Kenya has over 1.5 million boda boda motorcycles on the road. For many riders, the bike is not just transport — it is the business. Some riders earn enough to support families, build homes, and even buy a second bike. Others find themselves working long days only to discover that after expenses, there is almost nothing left.

If you are thinking about taking a loan to buy a motorcycle, the most important question is not the interest rate. It is whether the income from riding will actually cover the repayments — while leaving you enough to live on. This article breaks that down honestly.

How Much Do Boda Boda Riders Earn Per Day?

Income depends heavily on where you operate. Nairobi, Kisumu, and Mombasa are the most lucrative towns because of population density and willingness to pay.

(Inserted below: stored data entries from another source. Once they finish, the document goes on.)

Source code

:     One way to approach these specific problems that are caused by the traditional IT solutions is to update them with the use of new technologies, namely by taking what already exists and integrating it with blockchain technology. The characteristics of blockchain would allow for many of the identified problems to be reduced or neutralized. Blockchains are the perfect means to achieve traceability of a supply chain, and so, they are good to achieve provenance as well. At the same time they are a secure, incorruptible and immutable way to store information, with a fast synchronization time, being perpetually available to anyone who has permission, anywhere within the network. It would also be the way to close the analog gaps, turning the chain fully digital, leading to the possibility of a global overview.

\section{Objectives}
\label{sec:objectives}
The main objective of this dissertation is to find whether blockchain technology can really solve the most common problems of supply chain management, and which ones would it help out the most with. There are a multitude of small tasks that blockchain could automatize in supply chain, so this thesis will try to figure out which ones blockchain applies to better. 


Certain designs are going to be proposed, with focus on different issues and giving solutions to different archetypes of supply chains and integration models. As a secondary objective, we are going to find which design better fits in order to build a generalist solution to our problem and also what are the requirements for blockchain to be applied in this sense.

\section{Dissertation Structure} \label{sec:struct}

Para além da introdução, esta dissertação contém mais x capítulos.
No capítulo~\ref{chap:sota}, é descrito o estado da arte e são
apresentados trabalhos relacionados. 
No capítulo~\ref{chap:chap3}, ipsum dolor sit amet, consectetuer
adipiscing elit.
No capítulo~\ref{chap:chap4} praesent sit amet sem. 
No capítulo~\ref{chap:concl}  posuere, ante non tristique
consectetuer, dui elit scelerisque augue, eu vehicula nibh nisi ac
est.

Smaller towns and rural areas have fewer customers and lower fares.

A typical fare ranges from KES 50 to KES 200 for short town trips, and KES 100 to KES 500 for longer routes. The average trip in a busy town comes to roughly KES 80–120.

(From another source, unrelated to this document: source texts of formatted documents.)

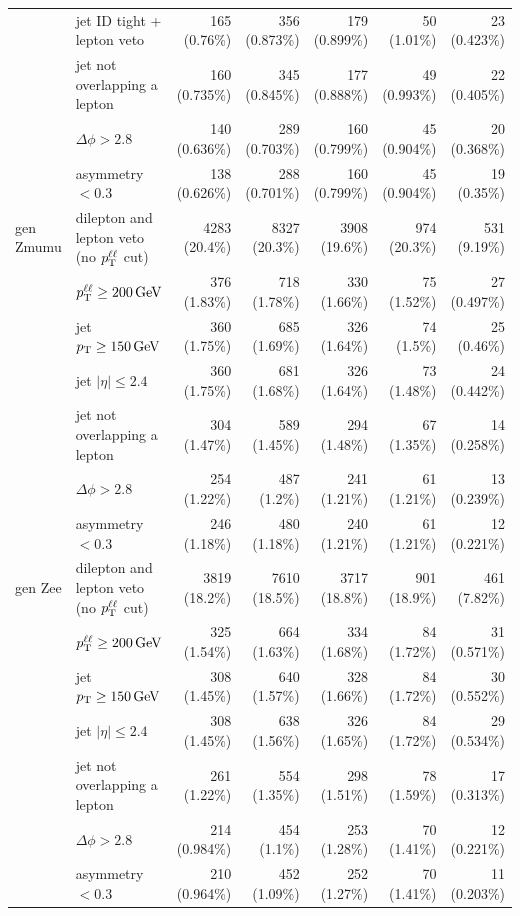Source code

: \begin{tabular}{llrrrrr}
 & jet ID tight + lepton veto & 165 (0.76\%) & 356 (0.873\%) & 179 (0.899\%) & 50 (1.01\%) & 23 (0.423\%) \\
 & jet not overlapping a lepton & 160 (0.735\%) & 345 (0.845\%) & 177 (0.888\%) & 49 (0.993\%) & 22 (0.405\%) \\
 & $\Delta\phi > 2.8$ & 140 (0.636\%) & 289 (0.703\%) & 160 (0.799\%) & 45 (0.904\%) & 20 (0.368\%) \\
 & asymmetry $< 0.3$ & 138 (0.626\%) & 288 (0.701\%) & 160 (0.799\%) & 45 (0.904\%) & 19 (0.35\%) \\
\midrule
gen Zmumu & dilepton and lepton veto (no $p_{\mathrm{T}}^{\ell\ell}$ cut) & 4283 (20.4\%) & 8327 (20.3\%) & 3908 (19.6\%) & 974 (20.3\%) & 531 (9.19\%) \\
 & $p_{\mathrm{T}}^{\ell\ell} \geq 200\,\mathrm{GeV}$ & 376 (1.83\%) & 718 (1.78\%) & 330 (1.66\%) & 75 (1.52\%) & 27 (0.497\%) \\
 & jet $p_{\mathrm{T}} \geq 150\,\mathrm{GeV}$ & 360 (1.75\%) & 685 (1.69\%) & 326 (1.64\%) & 74 (1.5\%) & 25 (0.46\%) \\
 & jet $|\eta| \leq 2.4$ & 360 (1.75\%) & 681 (1.68\%) & 326 (1.64\%) & 73 (1.48\%) & 24 (0.442\%) \\
 & jet not overlapping a lepton & 304 (1.47\%) & 589 (1.45\%) & 294 (1.48\%) & 67 (1.35\%) & 14 (0.258\%) \\
 & $\Delta\phi > 2.8$ & 254 (1.22\%) & 487 (1.2\%) & 241 (1.21\%) & 61 (1.21\%) & 13 (0.239\%) \\
 & asymmetry $< 0.3$ & 246 (1.18\%) & 480 (1.18\%) & 240 (1.21\%) & 61 (1.21\%) & 12 (0.221\%) \\
\midrule
gen Zee & dilepton and lepton veto (no $p_{\mathrm{T}}^{\ell\ell}$ cut) & 3819 (18.2\%) & 7610 (18.5\%) & 3717 (18.8\%) & 901 (18.9\%) & 461 (7.82\%) \\
 & $p_{\mathrm{T}}^{\ell\ell} \geq 200\,\mathrm{GeV}$ & 325 (1.54\%) & 664 (1.63\%) & 334 (1.68\%) & 84 (1.72\%) & 31 (0.571\%) \\
 & jet $p_{\mathrm{T}} \geq 150\,\mathrm{GeV}$ & 308 (1.45\%) & 640 (1.57\%) & 328 (1.66\%) & 84 (1.72\%) & 30 (0.552\%) \\
 & jet $|\eta| \leq 2.4$ & 308 (1.45\%) & 638 (1.56\%) & 326 (1.65\%) & 84 (1.72\%) & 29 (0.534\%) \\
 & jet not overlapping a lepton & 261 (1.22\%) & 554 (1.35\%) & 298 (1.51\%) & 78 (1.59\%) & 17 (0.313\%) \\
 & $\Delta\phi > 2.8$ & 214 (0.984\%) & 454 (1.1\%) & 253 (1.28\%) & 70 (1.41\%) & 12 (0.221\%) \\
 & asymmetry $< 0.3$ & 210 (0.964\%) & 452 (1.09\%) & 252 (1.27\%) & 70 (1.41\%) & 11 (0.203\%) \\

\end{tabular}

On a good day in Nairobi, an active rider might complete 20 trips:

20 trips × KES 100 average = KES 2,000 gross

But not every day is a good day. Mondays are slow. Rain kills business. There are days with police roadblocks that eat two hours. There are days you are sick. Realistically, the daily gross for most town riders falls between KES 1,200 and KES 1,500. Slow days bring KES 800–1,200. In smaller towns, gross daily income is often KES 600–1,000.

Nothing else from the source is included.